At a meeting of the World Trade Organization’s (WTO) Dispute Settlement Body on April 27 members expressed their commitment to engage in discussions on reform of the WTO’s dispute settlement system.
Since 2017 the United States has been blocking the process to appoint new judges to the Appellate Body, and with judges’ mandates expiring after a set period the Body has now run short of judges and is effectively paralyzed.
Mexico, speaking on behalf of 123 members, introduced for the 53rd time the group’s proposal to start the selection processes for filling vacancies on the Appellate Body.
The extensive number of members submitting the proposal reflects a common concern over the current situation in the Appellate Body which is seriously affecting the overall WTO dispute settlement system against the best interest of members, Mexico said for the group.
The United States said that its longstanding concerns with WTO dispute settlement remain unaddressed, and that it does not support the proposed decision to commence the appointment of Appellate Body members.
More than 20 delegations (including the European Union for its 27 members, Nigeria for the African Group and St Vincent and the Grenadines for the Organization of Eastern Caribbean States) took the floor to reiterate the importance of the WTO’s two-tiered dispute settlement system to the stability and predictability of the multilateral trading system.
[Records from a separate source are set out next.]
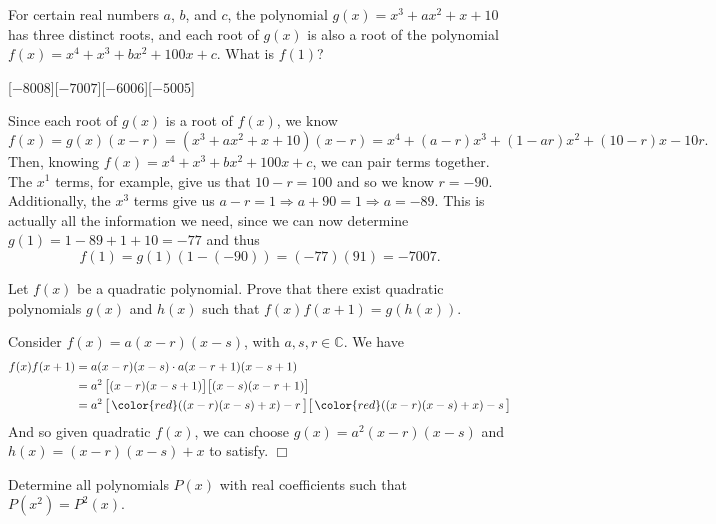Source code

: \begin{problem}[A][5][AMC 12A 2017/23]
    For certain real numbers \( a \), \( b \), and \( c \), the polynomial
    \( g(x) = x^3 + ax^2 + x + 10 \)
    has three distinct roots, and each root of \( g(x) \) is also a root of the polynomial
    \( f(x) = x^4 + x^3 + bx^2 + 100x + c. \)
    What is \( f(1) \)?
\end{problem}
[$-8008$][$-7007$][$-6006$][$-5005$]

\begin{solution}[C]
    Since each root of $g(x)$ is a root of $f(x)$, we know
    \[
        f(x)=g(x)(x-r)=(x^3 + ax^2 + x + 10)(x-r)=x^4+(a-r)x^3+(1-ar)x^2+(10-r)x-10r.
    \]
    Then, knowing $f(x)=x^4 + x^3 + bx^2 + 100x + c$, we can pair terms together. The $x^1$ terms, for example, give us that $10-r=100$ and so we know $r=-90$. Additionally, the $x^3$ terms give us $a-r=1 \Rightarrow a+90=1 \Rightarrow a=-89$. This is actually all the information we need, since we can now determine $g(1)=1-89+1+10=-77$ and thus
    \[
        f(1) = g(1)(1-(-90)) = (-77)(91) = \boxed{-7007}.
    \]
\end{solution}

\begin{problem}
    Let \( f(x) \) be a quadratic polynomial. Prove that there exist quadratic polynomials \( g(x) \) and \( h(x) \) such that \( f(x)f(x+1) = g(h(x)) \).
\end{problem}

\begin{solution}
    Consider $f(x)=a(x-r)(x-s)$, with $a,s,r\in\mathbb{C}$. We have
    \begin{align*}
        f(x)f(x+1)  &=  a(x-r)(x-s)\cdot a(x-r+1)(x-s+1)\\
                    &=  a^2\, \big[(x-r)(x-s+1)\big]\big[(x-s)(x-r+1)\big]\\
                    &=  a^2\,\big[\, {\color{red}((x-r)(x-s)+x)}-r\, \big]\big[\, {\color{red}((x-r)(x-s)+x)}-s\, \big]
    \end{align*}
    And so given quadratic $f(x)$, we can choose $g(x)=a^2(x-r)(x-s)$ and $h(x)=(x-r)(x-s)+x$ to satisfy. $\Box$
\end{solution}

\begin{problem}
    Determine all polynomials \( P(x) \) with real coefficients such that \( P(x^2) = P^2(x) \).
\end{problem}

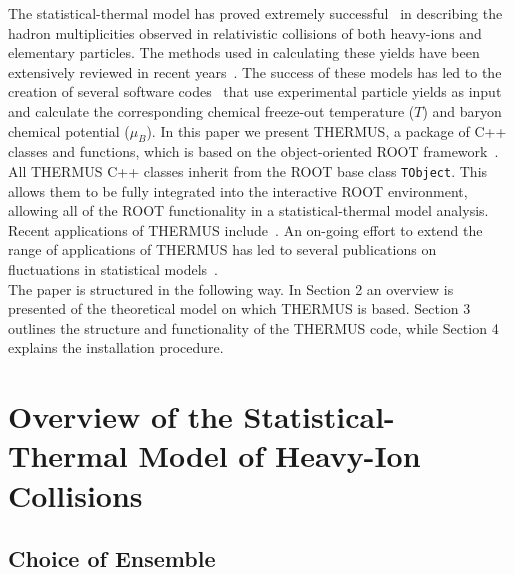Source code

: \documentclass{elsarticle}
\begin{document}
The statistical-thermal model has proved extremely successful~\cite{Andronic:2005yp,Cleymans:2005xv,Becattini:2005xt}
in describing the hadron multiplicities observed in relativistic collisions of both heavy-ions and elementary particles.
The methods used in calculating these yields have been extensively reviewed in recent 
years~\cite{Becattini:2008yn,BraunMunzinger:2003zd}.  The success of these models has led to the creation 
of several software codes~\cite{Torrieri:2004zz,Torrieri:2006xi,Kisiel:2005hn} that use 
experimental particle yields as input and calculate the corresponding chemical
freeze-out temperature ($T$)  and baryon chemical potential ($\mu_B$).
In this paper we present THERMUS, a package of C++ classes 
and functions, which is based on 
the object-oriented  ROOT framework~\cite{Brun:1997pa}.  All THERMUS C++ classes inherit from the ROOT base class \texttt{TObject}. This
allows them to be fully integrated into the interactive ROOT environment, allowing all of the 
ROOT functionality in a statistical-thermal model analysis. Recent applications of 
THERMUS include~\cite{Cleymans:2005xv,Cleymans:2006xj,Kraus:2006yb,Caines:2006vd,Stiles:2006sa,Takahashi:2007bh,Murray:2007cy,Gorenstein:2007mw,Witt:2007xa,Hippolyte:2006ra,Cleymans:2007uk}.
An on-going effort to extend the range of applications of THERMUS has led to several publications on 
fluctuations in statistical models~\cite{Hauer:2007ju,Gorenstein:2007ep,Begun:2006uu}.\\

The paper is structured in the following way. In Section 2 an overview is presented of the theoretical model on which 
THERMUS is based. Section 3 outlines the structure and functionality of the THERMUS code, while Section 4 explains 
the installation procedure.\\

\section{Overview of the Statistical-Thermal Model of Heavy-Ion Collisions}

\subsection{Choice of Ensemble}
                
\end{document}
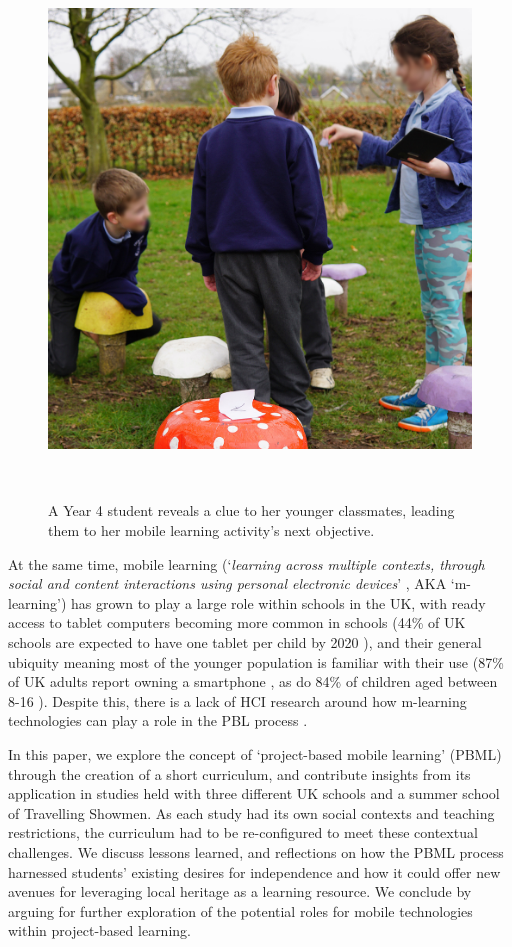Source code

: \documentclass[,hyphens]{sigchi}
\begin{document}
\begin{figure}
\centering
  \includegraphics[width=0.6\columnwidth]{figures/mushrooms}
  \caption{A Year 4 student reveals a clue to her younger classmates, leading them to her mobile learning activity's next objective. }~\label{fig:Mushrooms}
\end{figure}

At the same time, mobile learning (`\textit{learning across multiple contexts, through social and content interactions using personal electronic devices}' \cite{Crompton2013}, AKA `m-learning') has grown to play a large role within schools in the UK, with ready access to tablet computers becoming more common in schools (44\% of UK schools are expected to have one tablet per child by 2020 \cite{BritishEducationalSuppliersAssociation2015}), and their general ubiquity meaning most of the younger population is familiar with their use (87\% of UK adults report owning a smartphone \cite{Statistica2018}, as do 84\% of children aged between 8-16 \cite{Statistica2018a}). Despite this, there is a lack of HCI research around how m-learning technologies can play a role in the PBL process \cite{Chan2015}.

In this paper, we explore the concept of `project-based mobile learning' (PBML) through the creation of a short curriculum, and contribute insights from its application in studies held with three different UK schools and a summer school of Travelling Showmen. As each study had its own social contexts and teaching restrictions, the curriculum had to be re-configured to meet these contextual challenges. We discuss lessons learned, and reflections on how the PBML process harnessed students' existing desires for independence and how it could offer new avenues for leveraging local heritage as a learning resource. We conclude by arguing for further exploration of the potential roles for mobile technologies within project-based learning.
\end{document}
They called on all members to engage in constructive discussions in order to restore a fully functioning dispute settlement system, which some cited as a top priority for reform of the organization.
For the 123 members, Mexico again came back to say the fact a member may have concerns about certain aspects of the functioning of the Appellate Body cannot serve as pretext to impair and disrupt the work of the Dispute Settlement Body (DSB) and dispute settlement in general, and that there was no legal justification for the current blocking of the selection processes, which is causing concrete nullification and impairment of rights for many members.
The DSB chair, Ambassador Athaliah Lesiba Molokomme of Botswana, said she hoped members would be able to find a solution to this matter.